Are Your Salespeople Selling?

Now, more than ever, it is important to create selling opportunities for your reps.
Some firms, however, are doing just the opposite.
Allen Minster, author, sales coach and president of Integrated Marketing Systems, studied the sales habits of insurance reps and the findings were shocking. His study found that the average sales rep spent only 5 hours a week actually selling and 1 1/2 hours a week prospecting for new business. That comes out to 6 1/2 hours of a 40-hour work week.
As owner of your business, are you contributing to this problem? The trend today, especially with layoffs and corporate downsizing, is to make salespeople a jack-of-all-trades. Some owners expect sales reps to be closers, presenters, collection agents, proposal writers, graphic artists, etc.
According to Minster, salespeople should be focused on only these activities: presentations to decision makers (qualifying and closing), cross marketing to existing clients and resolving client issues that no one else in the company can fix.
If your salespeople are not doing one of these three things, they are simply not selling, and you are losing money on them.
All businesses are trying to watch expenses these days, but make sure you're still helping your sales reps increase their selling opportunities.
--Ron Ameln, SBM

Tuesday, January 13, 2009

When It Comes to The Economy, Is Denial A Good Thing?

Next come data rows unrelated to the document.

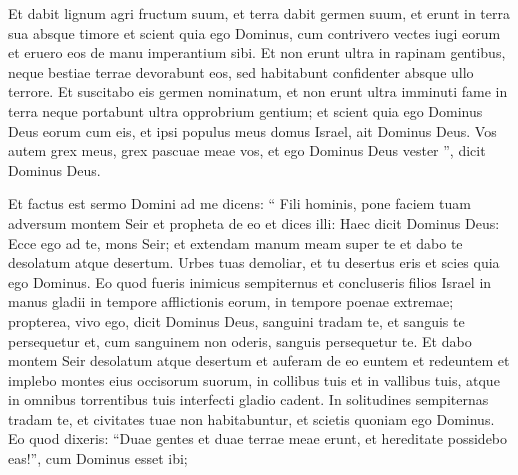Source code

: \begin{biblechapter}
\begin{biblechapter}
\begin{biblechapter}
\begin{biblechapter}
\begin{biblechapter}
\begin{biblechapter}
\begin{biblechapter}
\begin{biblechapter}
\begin{biblechapter}
\begin{biblechapter}
\begin{biblechapter}
\begin{biblechapter}
\begin{biblechapter}
\begin{biblechapter}
\begin{biblechapter}
\begin{biblechapter}
\begin{biblechapter}
\begin{biblechapter}
\begin{biblechapter}
\begin{biblechapter}
\begin{biblechapter}
\begin{biblechapter}
\begin{biblechapter}
\begin{biblechapter}
\begin{biblechapter}
\begin{biblechapter}
\begin{biblechapter}
\begin{biblechapter}
\begin{biblechapter}
\begin{biblechapter}
\begin{biblechapter}
\begin{biblechapter}
\begin{biblechapter}
\begin{biblechapter}
 \verse Et dabit lignum agri fructum suum, et terra dabit germen suum, et erunt in terra sua absque timore et scient quia ego Dominus, cum contrivero vectes iugi eorum et eruero eos de manu imperantium sibi. 
\verse Et non erunt ultra in rapinam gentibus, neque bestiae terrae devorabunt eos, sed habitabunt confidenter absque ullo terrore. 
\verse Et suscitabo eis germen nominatum, et non erunt ultra imminuti fame in terra neque portabunt ultra opprobrium gentium; 
 \verse et scient quia ego Dominus Deus eorum cum eis, et ipsi populus meus domus Israel, ait Dominus Deus. 
\verse Vos autem grex meus, grex pascuae meae vos, et ego Dominus Deus vester ”, dicit Dominus Deus.
 
\begin{biblechapter}
\verse Et factus est sermo Domini ad me dicens: 
\verse “ Fili hominis, pone faciem tuam adversum montem Seir et propheta de eo et dices illi: 
\verse Haec dicit Dominus Deus:
 Ecce ego ad te, mons Seir;
 et extendam manum meam super te
 et dabo te desolatum atque desertum.
 \verse Urbes tuas demoliar,
 et tu desertus eris
 et scies quia ego Dominus.
 \verse Eo quod fueris inimicus sempiternus et concluseris filios Israel in manus gladii in tempore afflictionis eorum, in tempore poenae extremae; 
\verse propterea, vivo ego, dicit Dominus Deus, sanguini tradam te, et sanguis te persequetur et, cum sanguinem non oderis, sanguis persequetur te. 
\verse Et dabo montem Seir desolatum atque desertum et auferam de eo euntem et redeuntem 
\verse et implebo montes eius occisorum suorum, in collibus tuis et in vallibus tuis, atque in omnibus torrentibus tuis interfecti gladio cadent. 
\verse In solitudines sempiternas tradam te, et civitates tuae non habitabuntur, et scietis quoniam ego Dominus.
 \verse Eo quod dixeris: “Duae gentes et duae terrae meae erunt, et hereditate possidebo eas!”, cum Dominus esset ibi; 

\end{biblechapter}
\end{biblechapter}
\end{biblechapter}
\end{biblechapter}
\end{biblechapter}
\end{biblechapter}
\end{biblechapter}
\end{biblechapter}
\end{biblechapter}
\end{biblechapter}
\end{biblechapter}
\end{biblechapter}
\end{biblechapter}
\end{biblechapter}
\end{biblechapter}
\end{biblechapter}
\end{biblechapter}
\end{biblechapter}
\end{biblechapter}
\end{biblechapter}
\end{biblechapter}
\end{biblechapter}
\end{biblechapter}
\end{biblechapter}
\end{biblechapter}
\end{biblechapter}
\end{biblechapter}
\end{biblechapter}
\end{biblechapter}
\end{biblechapter}
\end{biblechapter}
\end{biblechapter}
\end{biblechapter}
\end{biblechapter}
\end{biblechapter}
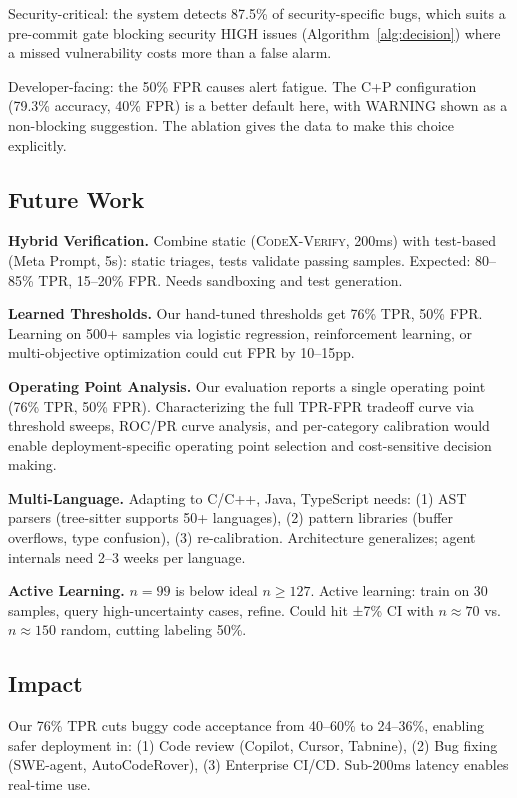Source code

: \documentclass[10pt,twocolumn]{article}
\begin{document}
Security-critical: the system detects 87.5\% of security-specific bugs, which suits a pre-commit gate blocking security HIGH issues (Algorithm~\ref{alg:decision}) where a missed vulnerability costs more than a false alarm.

Developer-facing: the 50\% FPR causes alert fatigue. The C+P configuration (79.3\% accuracy, 40\% FPR) is a better default here, with WARNING shown as a non-blocking suggestion. The ablation gives the data to make this choice explicitly.

\subsection{Future Work}

\textbf{Hybrid Verification.} Combine static (\textsc{CodeX-Verify}, 200ms) with test-based (Meta Prompt, 5s): static triages, tests validate passing samples. Expected: 80--85\% TPR, 15--20\% FPR. Needs sandboxing and test generation.

\textbf{Learned Thresholds.} Our hand-tuned thresholds get 76\% TPR, 50\% FPR. Learning on 500+ samples via logistic regression, reinforcement learning, or multi-objective optimization could cut FPR by 10--15pp.

\textbf{Operating Point Analysis.} Our evaluation reports a single operating point (76\% TPR, 50\% FPR). Characterizing the full TPR-FPR tradeoff curve via threshold sweeps, ROC/PR curve analysis, and per-category calibration would enable deployment-specific operating point selection and cost-sensitive decision making.

\textbf{Multi-Language.} Adapting to C/C++, Java, TypeScript needs: (1) AST parsers (tree-sitter supports 50+ languages), (2) pattern libraries (buffer overflows, type confusion), (3) re-calibration. Architecture generalizes; agent internals need 2--3 weeks per language.

\textbf{Active Learning.} $n=99$ is below ideal $n \geq 127$. Active learning: train on 30 samples, query high-uncertainty cases, refine. Could hit ±7\% CI with $n \approx 70$ vs. $n \approx 150$ random, cutting labeling 50\%.


\subsection{Impact}

Our 76\% TPR cuts buggy code acceptance from 40--60\% to 24--36\%, enabling safer deployment in: (1) Code review (Copilot, Cursor, Tabnine), (2) Bug fixing (SWE-agent, AutoCodeRover), (3) Enterprise CI/CD. Sub-200ms latency enables real-time use.
\end{document}
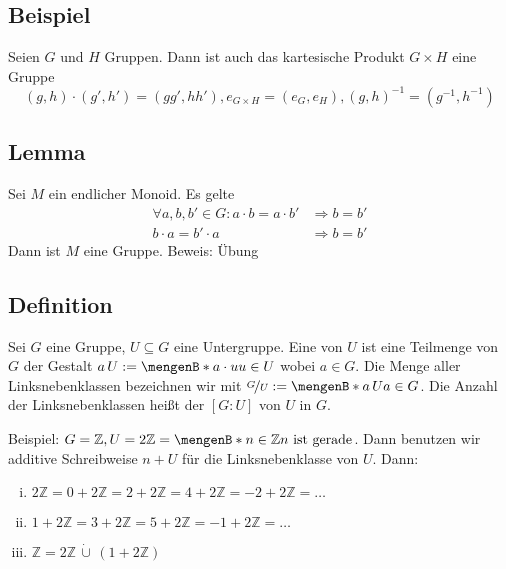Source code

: \subsection[Beispiel: Das kartesische Produkt von Gruppen ist auch eine Gruppe]{Beispiel} %
\label{sub:113}
Seien $G$ und $H$ Gruppen. Dann ist auch das kartesische Produkt $G \times H$ eine Gruppe
\[
	(g,h) \cdot (g', h') = (g g', h h') , e_{G\times H} = (e_G, e_H), (g,h) ^{-1} = (g ^{-1} , h ^{-1})
\]

\subsection[Lemma: Endliche Monoide, die links- und rechtskürzbar sind, sind Gruppen]{Lemma} %
\label{sub:114}
Sei $M$ ein endlicher Monoid. Es gelte
\begin{align*}
	\forall a,b,b' \in G : a \cdot b = a \cdot b' &\Rightarrow b=b' \\
	b \cdot a = b' \cdot a &\Rightarrow b=b'
\end{align*}
Dann ist $M$ eine Gruppe. Beweis: Übung

\subsection[Definition: Linksnebenklasse und Index]{Definition} %
\label{sub:115}
Sei $G$ eine Gruppe, $U \subseteq G$ eine Untergruppe. Eine  von $U$ ist eine Teilmenge von $G$ der Gestalt $a\, U := \set[a \cdot u]{u \in U} $
wobei $a \in G$. Die Menge aller Linksnebenklassen bezeichnen wir mit  $\nicefrac{G}{U} := \set[a\, U]{a \in G} $. Die Anzahl der Linksnebenklassen heißt der  
$[G:U]$ von $U$ in $G$.

Beispiel: $G= \mathds{Z}, U = 2\mathds{Z} = \set[n \in \mathds{Z}]{n \text{ ist gerade}} $. Dann benutzen wir additive Schreibweise $n+U$ für die Linksnebenklasse von $U$.
Dann:
\begin{enumerate}[i)]
	\item $2\mathds{Z} = 0+2\mathds{Z} = 2+2\mathds{Z} = 4+2\mathds{Z}= -2+2\mathds{Z}= \ldots $
	\item $1+2\mathds{Z} = 3+2\mathds{Z} = 5+2\mathds{Z}=-1+2\mathds{Z} = \ldots $
	\item $\mathds{Z} = 2\mathds{Z} \, \dot\cup \, (1+2\mathds{Z})$
\end{enumerate}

I had an interesting conversation with a business owner today. The owner, who is in the office furniture business, proudly told me "His company has elected not to participate in the recession?" Because of this attitude, he said, business is "GREAT."
My first thought was, "Wow, can you say denial." I mean, I often elect not to participate looking bald and middle-aged. I elect to look like Brad Pitt--then I look in the mirror. I hope it works better for the office furniture guy than it's turning out for me.
Now, I don't know if his business is great or not, although I find it hard to believe. I mean, most businesses are just hoping to remain flat this year, and with layoffs and with fewer companies starting, I find it hard to believe phones are ringing off the hook with businesses seeking new office furniture. I mean, the last thing they need at Pfizer or AB is office furniture. But, what do I know.
I talk to some business owners and they don't seem to acknowledge any problems with the economy. Is that a good thing? It's one thing to be positive (that's a good thing) but another to be in denial. I mean, if you don't recognize the upcoming storm or the storm you are in, how can you adjust course to stay afloat. How can you prepare your financials, cut costs, discover new revenue streams, if everything is fine and you are not participating in the recession.
Maybe it comes down to your customers. Attention Mr. Business Owner, if your customers are participating in the recession, so are you. You'd better prepare to tackle the challenge.